YouTube Makes Life Better

You know those annoying stories older people tell younger people about how “In my day, we didn’t have X, and you whippersnappers don’t realize how lucky you are…”? Well, this is one of them.

The year was 1974. As the nation reeled from Watergate, President Nixon’s resignation and the rise of disco, a wonderful new Christmas special gave us all hope for the future.

It was “The Year Without a Santa Claus“, and it electrified the grade school crowd (and many of their parents) primarily due to two show-stopping dance numbers.

Snow Miser and Heat Miser! The next day at school, everyone was running around the playground signing “BA DUM DUM DUM….TOOOOOO MUCH!”

(Incidentally, it was a culturally important moment as well: Heat Miser and Cold Miser were the first openly gay characters to star in a Christmas special since that dentist kid with the swoop haircut in Rudolph the Red Nose Reindeer).

Arguments broke out across my grade school about the lyrics of the songs. Because no one had a VCR, we all had to go on our faulty memories. Come next Christmas, I would show that smart-mouth Billy Petoski that it’s “I’m Mr. Sun” not “I’m Number One”! We nursed such grudges like love affairs, expecting vindication 12 months hence.

Excitement grew throughout the year as we awaited the next broadcast.
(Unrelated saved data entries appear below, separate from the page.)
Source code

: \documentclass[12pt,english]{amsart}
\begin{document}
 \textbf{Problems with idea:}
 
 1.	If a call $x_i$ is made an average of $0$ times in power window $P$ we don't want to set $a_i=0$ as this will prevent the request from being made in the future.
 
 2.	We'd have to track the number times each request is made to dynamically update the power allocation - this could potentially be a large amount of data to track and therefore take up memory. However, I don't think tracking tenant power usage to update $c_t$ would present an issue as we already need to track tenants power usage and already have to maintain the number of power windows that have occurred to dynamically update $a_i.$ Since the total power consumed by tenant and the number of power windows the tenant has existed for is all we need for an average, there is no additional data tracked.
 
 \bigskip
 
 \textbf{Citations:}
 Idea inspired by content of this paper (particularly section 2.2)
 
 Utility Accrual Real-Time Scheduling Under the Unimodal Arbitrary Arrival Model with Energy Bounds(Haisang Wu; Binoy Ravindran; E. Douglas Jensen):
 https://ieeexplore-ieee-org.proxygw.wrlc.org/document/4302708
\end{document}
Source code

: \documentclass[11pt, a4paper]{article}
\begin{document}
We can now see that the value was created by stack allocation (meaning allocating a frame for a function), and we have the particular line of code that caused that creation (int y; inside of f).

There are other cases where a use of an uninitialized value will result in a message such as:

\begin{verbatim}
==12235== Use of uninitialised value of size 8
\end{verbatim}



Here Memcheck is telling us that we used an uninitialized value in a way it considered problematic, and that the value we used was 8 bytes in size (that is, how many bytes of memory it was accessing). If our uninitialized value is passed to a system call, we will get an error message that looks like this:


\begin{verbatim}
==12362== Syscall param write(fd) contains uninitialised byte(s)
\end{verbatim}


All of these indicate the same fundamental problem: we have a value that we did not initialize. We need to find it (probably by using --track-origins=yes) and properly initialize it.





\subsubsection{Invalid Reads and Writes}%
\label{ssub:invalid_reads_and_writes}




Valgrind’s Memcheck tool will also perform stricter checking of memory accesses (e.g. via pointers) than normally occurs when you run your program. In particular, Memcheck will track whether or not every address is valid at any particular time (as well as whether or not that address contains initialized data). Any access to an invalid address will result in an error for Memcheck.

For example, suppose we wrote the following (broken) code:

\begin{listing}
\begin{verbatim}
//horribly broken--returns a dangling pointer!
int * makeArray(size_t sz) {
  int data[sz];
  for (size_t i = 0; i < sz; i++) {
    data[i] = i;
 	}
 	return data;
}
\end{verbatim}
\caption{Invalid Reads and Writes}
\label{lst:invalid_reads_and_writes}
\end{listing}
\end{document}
The anticipation became excruciating in early December when TV Guide announced our joyous reunion with the Misers would occur that coming Thursday! Huddled in front of the television 20 minutes in advance so as to take no chance of missing anything, I turned the dial (which went from 2 to 13) to the channel in question and prepared for my long-delayed reward.

And then, it began “I’m Mr. Snow Miser, I’m Mr….” Snow. As in snow all across the television screen. The television signal was gone on all channels.

This is as good a time as any to apologize to my Creator for the words that then escaped my young mouth, particularly given the time of year.

At least my school mates would be able to tell me what happened, I thought. But no. Sad-eyed children trudged into Second Ward Grade School the next day, all telling of similar trauma. Snow and ice had somehow damaged a television transmission tower or wire or whatever other arcane device adults were supposed to use to give us the TV we deserved. None of us got to watch the Misers, and would not be able to do so again for a full year. Agony.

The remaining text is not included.